My Role With COPD as the Caregiver
We are three days short of 2 months since my husband's triple bypass. He has come so far and has accomplished so much. He actually started working part-time a few days ago. The ability to do that is so important.
A shared journey of support
Have you ever had someone who took care of you the majority of the time? Someone who did the shopping and errands? Someone who did the laundry? Someone who at least carried them up and down the stairs. Someone who steadied me if I was dizzy. Someone who understood my shortness of breath, swollen face, and allergies.
Over time, I saw my husband struggle when he walked up the stairs. Carrying things was difficult. Carrying laundry down meant dragging it down the stairs and carrying it up.
He is worse health-wise than I am, I'm sure. I hate seeing him do that. It was time for me to step up, and I did! I could see relief in his eyes.
He looked a bit unsettled, too. I have always done my share. Once upon a time, I felt I could do it all.
Moments of relief
After two to three weeks, he said to me something like this: "You must be a lot better at pain than I am because you don't seem to be in pain at all."
Relief! I finally responded with something like this: 'Thank God. You have had horrific and painful surgery; I didn't think it would be right for me to complain.
It's hard to pretend everything is okay, and he is so perceptive to notice that. I'm grateful. We both know that you aren't to lift more than 2 lbs. I stay in my room so I can be me'. He responds, "I know."
I told him that I was staying on my meds and still not feeling pain relief. Doing laundry and going up and down the steps four times is so hard and painful. We are both struggling and short of breath about 4 or 5 steps from the top.
Going to the grocery store is hard; thankfully, the high schooler next door has helped me carry groceries from the car upstairs to the kitchen several times. I am still coping with the odors that have permeated my sinuses. Being on my feet that long is killing my back and right leg.
I have been struggling with cleaning the house. I'm working hard to keep it clean, but it's overwhelming. I'm so relieved that he could fix the vacuum.
Having feelings of isolation
Sometimes I feel as if I'm being petty and selfish. People want to know what they can do for him. I want to say, "What about me?" "My pain is overwhelming; I can't even think. I'm so physically and mentally tired that I can't sleep. I'm doing things that I shouldn't be doing. There is no one that I can ask to help.

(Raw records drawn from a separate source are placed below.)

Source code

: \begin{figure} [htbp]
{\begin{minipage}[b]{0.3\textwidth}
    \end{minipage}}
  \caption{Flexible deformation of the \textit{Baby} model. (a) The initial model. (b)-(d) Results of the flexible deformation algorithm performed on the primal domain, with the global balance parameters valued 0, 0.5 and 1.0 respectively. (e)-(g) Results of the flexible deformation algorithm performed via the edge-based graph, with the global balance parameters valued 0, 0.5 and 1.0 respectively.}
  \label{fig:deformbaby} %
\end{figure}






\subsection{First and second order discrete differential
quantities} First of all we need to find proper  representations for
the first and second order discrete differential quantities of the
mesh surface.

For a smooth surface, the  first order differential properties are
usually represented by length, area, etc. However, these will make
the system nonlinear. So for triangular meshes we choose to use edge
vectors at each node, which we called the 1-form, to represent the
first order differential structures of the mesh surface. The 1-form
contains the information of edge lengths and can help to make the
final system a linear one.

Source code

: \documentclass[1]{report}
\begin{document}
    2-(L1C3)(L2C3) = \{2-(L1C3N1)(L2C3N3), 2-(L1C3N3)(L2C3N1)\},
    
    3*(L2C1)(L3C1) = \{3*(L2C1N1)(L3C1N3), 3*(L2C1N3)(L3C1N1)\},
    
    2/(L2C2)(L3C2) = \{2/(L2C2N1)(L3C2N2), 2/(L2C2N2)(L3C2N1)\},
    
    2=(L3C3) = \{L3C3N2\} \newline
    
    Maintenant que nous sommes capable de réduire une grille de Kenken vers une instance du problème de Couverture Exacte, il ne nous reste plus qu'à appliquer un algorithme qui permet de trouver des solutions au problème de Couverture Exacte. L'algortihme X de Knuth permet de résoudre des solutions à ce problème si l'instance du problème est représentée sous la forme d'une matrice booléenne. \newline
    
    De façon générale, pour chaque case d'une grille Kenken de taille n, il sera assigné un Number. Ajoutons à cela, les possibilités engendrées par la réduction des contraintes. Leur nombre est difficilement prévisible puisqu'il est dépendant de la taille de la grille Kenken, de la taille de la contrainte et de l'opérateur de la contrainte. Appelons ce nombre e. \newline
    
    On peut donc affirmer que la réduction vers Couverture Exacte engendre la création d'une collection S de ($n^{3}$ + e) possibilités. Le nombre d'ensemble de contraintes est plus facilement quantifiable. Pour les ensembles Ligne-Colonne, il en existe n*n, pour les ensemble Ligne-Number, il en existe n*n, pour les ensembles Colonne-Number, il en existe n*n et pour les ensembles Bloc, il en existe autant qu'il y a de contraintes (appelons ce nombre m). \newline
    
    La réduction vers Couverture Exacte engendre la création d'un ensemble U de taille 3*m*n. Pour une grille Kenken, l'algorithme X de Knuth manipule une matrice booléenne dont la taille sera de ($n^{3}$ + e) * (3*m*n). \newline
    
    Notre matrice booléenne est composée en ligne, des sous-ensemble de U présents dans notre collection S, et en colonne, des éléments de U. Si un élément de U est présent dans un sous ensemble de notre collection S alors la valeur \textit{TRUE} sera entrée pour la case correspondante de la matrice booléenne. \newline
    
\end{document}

My kids and grandson are 3+ hours away from me, and his daughter and husband are 70+ miles away. He doesn't want to bother them because they are so busy. There really isn't anyone else that we would have come in.
Mine have mentioned they would come; one is busy with life changes, and another with severe health issues. You know, though, I think it's good for me. I can fight it and do it if I have to.
I have felt so alone. For the past couple of weeks, my husband has been reaching out to me or a friend. He has been able to get out and drive, and he has been working for a couple of days. It's good for both of us, really.
There is so much talk about pets being service animals, in hospital operating rooms, in doctor's offices, even in court rooms for children. They sure are beneficial to all. I want to train two of mine to be service animals. Why? Mainly if I'm traveling, I don't want to lock them in the car and worry about temperatures or risking that they could be stolen.
My "Baby" (dog) is 13 with a heart murmur and congenital heart failure. He would be the best service animal, except for his health. They would make things much better when I travel, especially if I'm staying in a motel. I want them to go with me.
Finding ways to cope
I told my husband that the weather must be goofing me up. I used my inhaler. Still tight, I went to the refrigerator freezer, opened it, and took a couple of deep breaths. That sometimes helps with the humidity and/or the feeling of drowning.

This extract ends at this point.